§ Raw data
»»
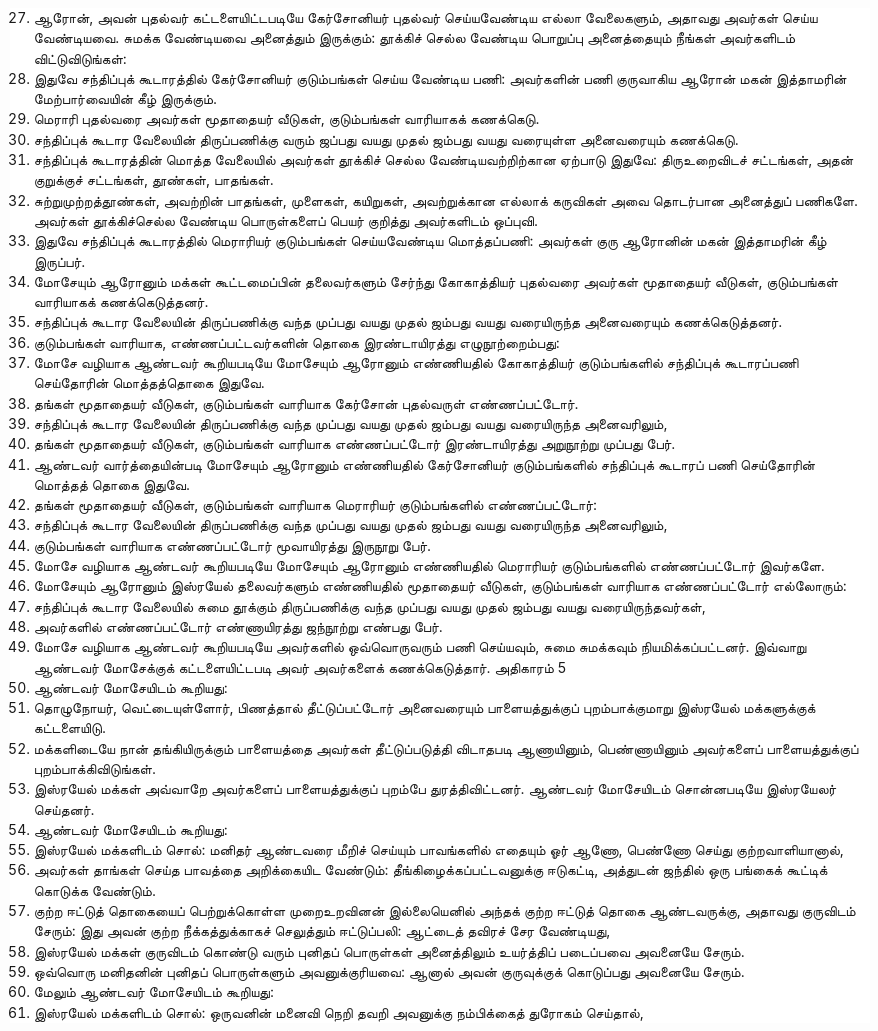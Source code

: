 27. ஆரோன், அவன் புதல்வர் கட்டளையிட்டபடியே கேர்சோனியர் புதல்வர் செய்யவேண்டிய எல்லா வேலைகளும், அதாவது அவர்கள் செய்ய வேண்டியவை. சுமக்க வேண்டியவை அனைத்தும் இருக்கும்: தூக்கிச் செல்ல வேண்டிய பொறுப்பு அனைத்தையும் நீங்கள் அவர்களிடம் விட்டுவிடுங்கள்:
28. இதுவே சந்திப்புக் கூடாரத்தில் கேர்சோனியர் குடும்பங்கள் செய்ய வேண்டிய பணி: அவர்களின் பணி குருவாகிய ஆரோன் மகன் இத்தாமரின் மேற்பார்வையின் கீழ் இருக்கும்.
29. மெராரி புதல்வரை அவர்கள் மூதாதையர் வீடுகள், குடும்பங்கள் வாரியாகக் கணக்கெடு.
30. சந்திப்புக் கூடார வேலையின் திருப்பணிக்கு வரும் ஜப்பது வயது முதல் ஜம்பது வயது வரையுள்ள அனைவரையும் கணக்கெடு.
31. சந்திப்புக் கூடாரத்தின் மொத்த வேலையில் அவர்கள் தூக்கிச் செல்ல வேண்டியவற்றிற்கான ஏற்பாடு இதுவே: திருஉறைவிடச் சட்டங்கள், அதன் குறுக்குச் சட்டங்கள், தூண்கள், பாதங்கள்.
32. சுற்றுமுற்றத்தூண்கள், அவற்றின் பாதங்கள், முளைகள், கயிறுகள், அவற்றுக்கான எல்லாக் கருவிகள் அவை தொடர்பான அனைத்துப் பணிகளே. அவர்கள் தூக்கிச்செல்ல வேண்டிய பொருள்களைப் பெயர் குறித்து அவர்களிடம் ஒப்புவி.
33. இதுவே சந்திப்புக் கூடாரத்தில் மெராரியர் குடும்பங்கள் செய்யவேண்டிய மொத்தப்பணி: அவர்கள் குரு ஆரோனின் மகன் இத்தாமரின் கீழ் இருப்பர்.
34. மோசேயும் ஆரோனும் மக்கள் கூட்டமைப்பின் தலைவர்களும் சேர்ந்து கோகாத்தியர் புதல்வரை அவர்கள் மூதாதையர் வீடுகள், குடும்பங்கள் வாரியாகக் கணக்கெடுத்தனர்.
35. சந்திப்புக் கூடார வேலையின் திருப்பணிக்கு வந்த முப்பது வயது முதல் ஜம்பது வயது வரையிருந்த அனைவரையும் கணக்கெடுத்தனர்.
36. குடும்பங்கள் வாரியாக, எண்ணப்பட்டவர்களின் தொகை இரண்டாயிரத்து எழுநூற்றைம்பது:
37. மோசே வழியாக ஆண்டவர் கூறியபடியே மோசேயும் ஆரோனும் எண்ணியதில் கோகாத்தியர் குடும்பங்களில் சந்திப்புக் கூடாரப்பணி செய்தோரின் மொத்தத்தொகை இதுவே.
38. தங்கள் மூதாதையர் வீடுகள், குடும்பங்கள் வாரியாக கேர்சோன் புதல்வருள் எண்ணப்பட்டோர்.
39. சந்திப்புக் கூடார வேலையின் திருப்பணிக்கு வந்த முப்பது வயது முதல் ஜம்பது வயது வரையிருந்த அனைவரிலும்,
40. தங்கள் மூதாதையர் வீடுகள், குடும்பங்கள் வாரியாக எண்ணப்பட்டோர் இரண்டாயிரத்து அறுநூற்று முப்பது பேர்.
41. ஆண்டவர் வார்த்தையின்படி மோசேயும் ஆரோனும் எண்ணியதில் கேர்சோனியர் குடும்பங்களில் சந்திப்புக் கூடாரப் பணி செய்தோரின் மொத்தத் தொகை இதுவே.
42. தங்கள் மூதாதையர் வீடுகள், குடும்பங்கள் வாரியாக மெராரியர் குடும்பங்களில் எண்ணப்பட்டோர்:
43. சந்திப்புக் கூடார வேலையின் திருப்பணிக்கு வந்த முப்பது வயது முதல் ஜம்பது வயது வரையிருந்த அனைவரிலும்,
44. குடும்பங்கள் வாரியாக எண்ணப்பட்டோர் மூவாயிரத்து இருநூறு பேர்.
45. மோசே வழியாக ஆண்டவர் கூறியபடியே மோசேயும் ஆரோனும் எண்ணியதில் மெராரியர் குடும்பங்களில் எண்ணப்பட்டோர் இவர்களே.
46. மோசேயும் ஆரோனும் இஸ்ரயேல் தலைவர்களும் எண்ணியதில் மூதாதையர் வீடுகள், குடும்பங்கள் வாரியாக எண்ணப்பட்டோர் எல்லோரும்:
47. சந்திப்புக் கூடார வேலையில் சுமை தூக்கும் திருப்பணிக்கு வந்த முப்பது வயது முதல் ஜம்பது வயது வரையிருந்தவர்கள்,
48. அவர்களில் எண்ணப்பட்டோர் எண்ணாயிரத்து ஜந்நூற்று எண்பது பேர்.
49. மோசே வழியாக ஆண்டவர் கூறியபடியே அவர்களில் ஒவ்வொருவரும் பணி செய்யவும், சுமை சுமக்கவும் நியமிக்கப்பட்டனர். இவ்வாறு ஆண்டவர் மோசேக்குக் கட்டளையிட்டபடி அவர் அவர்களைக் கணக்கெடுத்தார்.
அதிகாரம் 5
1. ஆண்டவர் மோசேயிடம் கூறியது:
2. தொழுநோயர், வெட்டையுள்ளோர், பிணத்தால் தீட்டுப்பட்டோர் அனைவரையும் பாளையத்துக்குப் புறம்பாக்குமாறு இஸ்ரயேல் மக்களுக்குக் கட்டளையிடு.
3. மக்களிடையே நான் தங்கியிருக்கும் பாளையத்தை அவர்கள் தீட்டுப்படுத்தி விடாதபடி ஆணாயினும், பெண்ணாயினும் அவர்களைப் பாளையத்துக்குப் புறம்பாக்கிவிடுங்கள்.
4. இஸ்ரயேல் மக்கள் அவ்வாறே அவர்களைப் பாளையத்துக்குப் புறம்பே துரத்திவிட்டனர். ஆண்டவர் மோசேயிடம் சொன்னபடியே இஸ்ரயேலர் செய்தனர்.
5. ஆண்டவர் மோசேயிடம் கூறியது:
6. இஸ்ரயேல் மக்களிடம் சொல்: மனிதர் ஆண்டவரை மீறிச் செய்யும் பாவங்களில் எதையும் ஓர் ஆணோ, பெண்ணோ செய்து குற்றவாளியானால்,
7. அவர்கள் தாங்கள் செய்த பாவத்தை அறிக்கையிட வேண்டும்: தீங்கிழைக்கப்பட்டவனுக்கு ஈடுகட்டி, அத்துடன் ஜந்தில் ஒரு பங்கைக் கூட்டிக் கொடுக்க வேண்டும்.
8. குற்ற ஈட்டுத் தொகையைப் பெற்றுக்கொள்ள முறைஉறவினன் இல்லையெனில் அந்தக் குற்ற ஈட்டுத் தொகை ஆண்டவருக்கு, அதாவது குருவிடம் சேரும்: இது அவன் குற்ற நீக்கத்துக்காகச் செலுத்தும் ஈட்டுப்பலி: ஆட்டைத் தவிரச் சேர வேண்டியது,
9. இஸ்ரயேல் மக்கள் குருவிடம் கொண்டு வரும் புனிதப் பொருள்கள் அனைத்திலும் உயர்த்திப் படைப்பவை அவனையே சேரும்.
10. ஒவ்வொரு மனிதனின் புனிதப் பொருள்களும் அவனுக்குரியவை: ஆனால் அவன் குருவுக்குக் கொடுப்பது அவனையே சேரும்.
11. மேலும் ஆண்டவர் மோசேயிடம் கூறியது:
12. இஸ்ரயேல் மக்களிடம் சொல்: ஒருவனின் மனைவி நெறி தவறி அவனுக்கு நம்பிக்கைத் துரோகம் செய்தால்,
««
»»
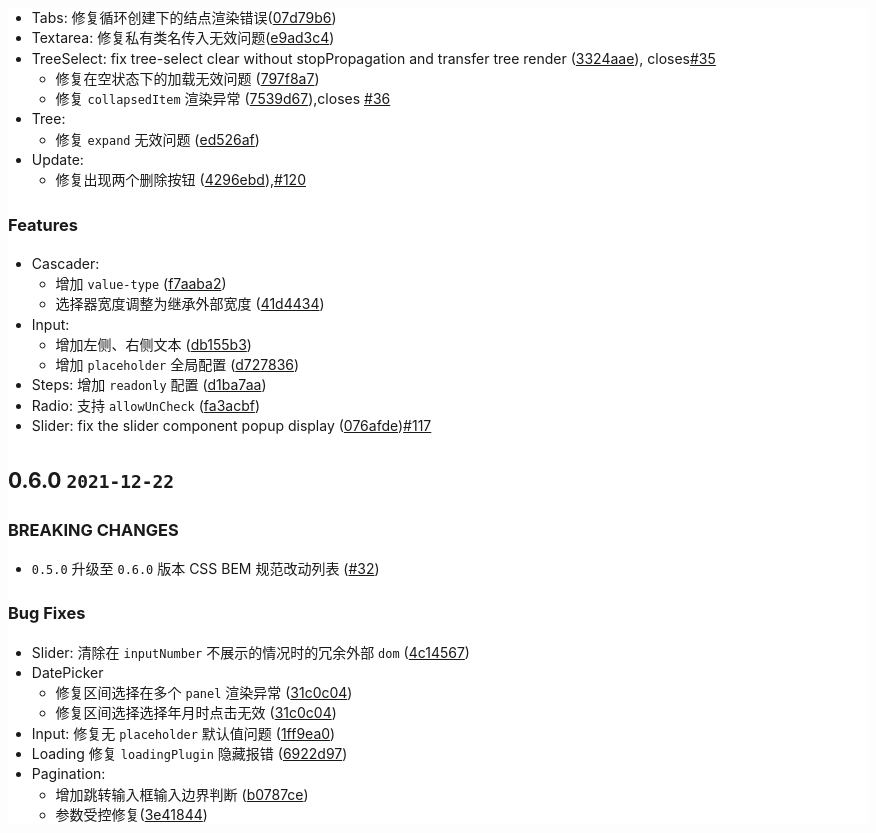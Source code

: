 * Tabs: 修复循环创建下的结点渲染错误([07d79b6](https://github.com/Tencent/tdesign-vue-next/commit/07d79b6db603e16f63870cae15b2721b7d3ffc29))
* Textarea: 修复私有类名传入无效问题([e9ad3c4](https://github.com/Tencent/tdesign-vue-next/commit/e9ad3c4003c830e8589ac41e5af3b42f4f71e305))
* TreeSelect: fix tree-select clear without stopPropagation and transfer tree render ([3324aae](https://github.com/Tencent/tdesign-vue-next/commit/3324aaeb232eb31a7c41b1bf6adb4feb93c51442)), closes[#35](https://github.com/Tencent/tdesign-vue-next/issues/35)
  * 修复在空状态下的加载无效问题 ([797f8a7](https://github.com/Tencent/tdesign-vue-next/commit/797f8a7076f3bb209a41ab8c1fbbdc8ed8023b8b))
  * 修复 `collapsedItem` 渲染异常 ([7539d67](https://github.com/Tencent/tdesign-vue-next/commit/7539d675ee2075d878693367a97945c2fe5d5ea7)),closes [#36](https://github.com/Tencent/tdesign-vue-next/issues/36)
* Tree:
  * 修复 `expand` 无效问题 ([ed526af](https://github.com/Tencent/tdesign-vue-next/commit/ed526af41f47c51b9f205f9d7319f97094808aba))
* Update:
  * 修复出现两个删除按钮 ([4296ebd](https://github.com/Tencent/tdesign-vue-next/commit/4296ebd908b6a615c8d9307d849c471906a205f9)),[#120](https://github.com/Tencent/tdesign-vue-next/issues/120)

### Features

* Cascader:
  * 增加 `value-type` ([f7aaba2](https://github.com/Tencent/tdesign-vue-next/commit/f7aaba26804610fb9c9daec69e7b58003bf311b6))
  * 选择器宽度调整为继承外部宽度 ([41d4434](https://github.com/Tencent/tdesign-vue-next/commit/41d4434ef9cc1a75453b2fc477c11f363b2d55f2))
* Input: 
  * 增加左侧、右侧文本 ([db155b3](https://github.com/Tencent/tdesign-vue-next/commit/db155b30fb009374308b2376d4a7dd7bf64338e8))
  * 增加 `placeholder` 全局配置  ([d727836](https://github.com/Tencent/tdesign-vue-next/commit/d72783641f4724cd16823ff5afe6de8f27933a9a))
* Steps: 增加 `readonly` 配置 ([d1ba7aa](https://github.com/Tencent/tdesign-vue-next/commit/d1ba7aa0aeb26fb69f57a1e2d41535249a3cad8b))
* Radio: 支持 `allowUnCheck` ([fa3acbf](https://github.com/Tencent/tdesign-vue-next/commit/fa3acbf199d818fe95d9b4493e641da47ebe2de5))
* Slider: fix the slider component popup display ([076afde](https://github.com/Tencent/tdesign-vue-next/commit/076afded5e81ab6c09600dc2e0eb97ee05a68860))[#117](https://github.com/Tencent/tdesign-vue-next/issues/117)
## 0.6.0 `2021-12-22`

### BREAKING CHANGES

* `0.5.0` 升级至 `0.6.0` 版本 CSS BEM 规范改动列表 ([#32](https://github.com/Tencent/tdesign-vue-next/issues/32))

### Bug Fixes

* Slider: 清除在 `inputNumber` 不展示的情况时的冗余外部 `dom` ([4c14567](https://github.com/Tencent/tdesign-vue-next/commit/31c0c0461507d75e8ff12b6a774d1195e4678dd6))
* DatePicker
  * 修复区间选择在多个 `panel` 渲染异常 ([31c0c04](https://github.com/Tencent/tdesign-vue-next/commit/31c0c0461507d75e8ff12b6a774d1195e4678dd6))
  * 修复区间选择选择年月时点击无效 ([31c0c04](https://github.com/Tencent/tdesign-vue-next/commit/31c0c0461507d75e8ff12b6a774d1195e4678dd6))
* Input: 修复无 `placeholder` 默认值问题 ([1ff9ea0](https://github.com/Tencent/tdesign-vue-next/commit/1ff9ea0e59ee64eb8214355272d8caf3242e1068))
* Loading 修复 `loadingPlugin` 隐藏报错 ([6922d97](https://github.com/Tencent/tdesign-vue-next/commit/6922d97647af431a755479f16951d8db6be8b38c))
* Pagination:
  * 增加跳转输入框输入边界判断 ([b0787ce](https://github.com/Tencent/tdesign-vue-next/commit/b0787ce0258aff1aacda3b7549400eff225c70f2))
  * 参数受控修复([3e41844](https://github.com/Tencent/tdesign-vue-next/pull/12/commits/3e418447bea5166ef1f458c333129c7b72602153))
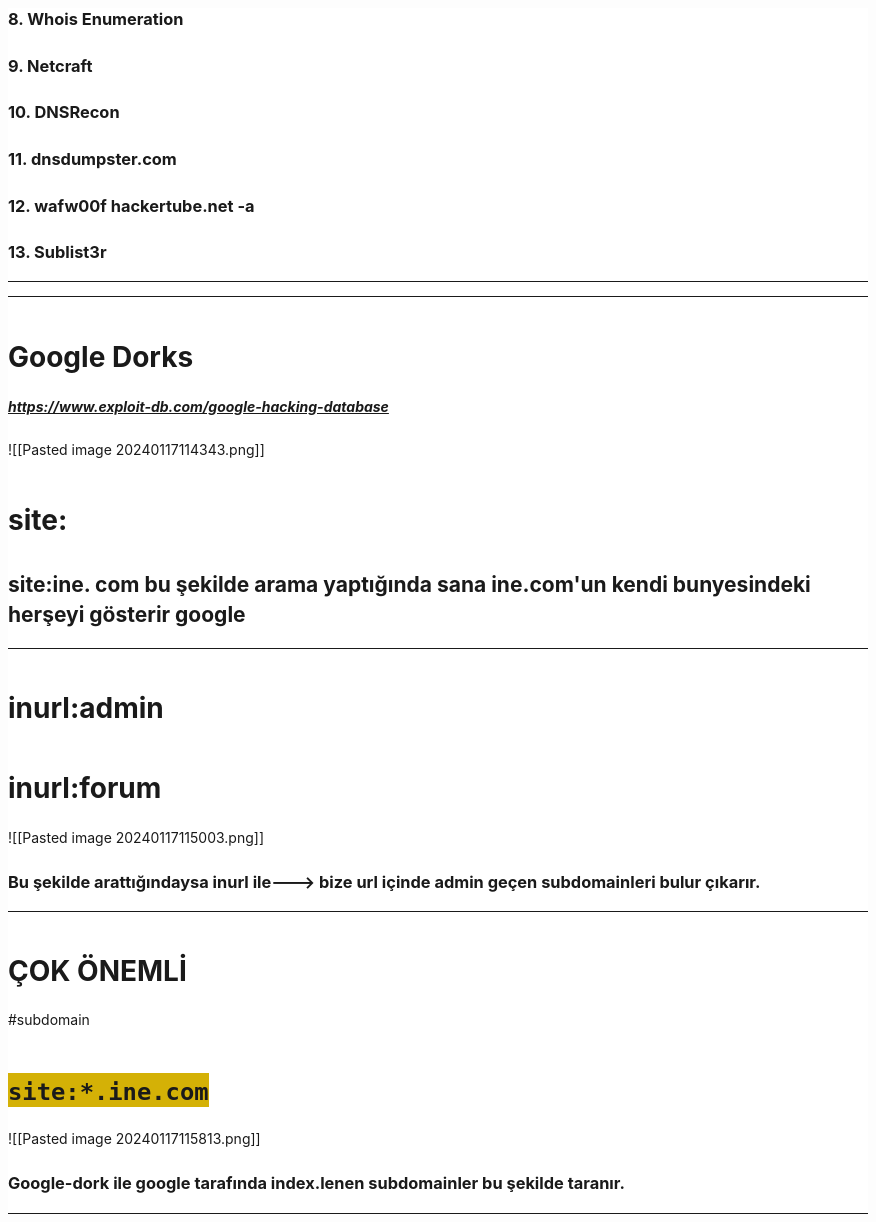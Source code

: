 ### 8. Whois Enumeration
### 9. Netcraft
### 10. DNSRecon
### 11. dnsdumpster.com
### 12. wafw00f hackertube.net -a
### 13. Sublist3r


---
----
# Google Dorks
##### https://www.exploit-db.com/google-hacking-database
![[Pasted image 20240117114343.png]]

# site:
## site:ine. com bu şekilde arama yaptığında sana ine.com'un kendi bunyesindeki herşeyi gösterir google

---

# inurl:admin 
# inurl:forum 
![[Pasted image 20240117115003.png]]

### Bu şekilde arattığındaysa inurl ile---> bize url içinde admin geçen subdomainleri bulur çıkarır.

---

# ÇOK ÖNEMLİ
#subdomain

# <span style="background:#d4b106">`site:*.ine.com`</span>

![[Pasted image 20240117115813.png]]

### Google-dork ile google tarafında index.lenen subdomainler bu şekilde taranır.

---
««
§ What you should do
Copy out every line of the data where the word "şekilde" occurs.

§ Answer below
## site:ine. com bu şekilde arama yaptığında sana ine.com'un kendi bunyesindeki herşeyi gösterir google
### Bu şekilde arattığındaysa inurl ile---> bize url içinde admin geçen subdomainleri bulur çıkarır.
### Google-dork ile google tarafında index.lenen subdomainler bu şekilde taranır.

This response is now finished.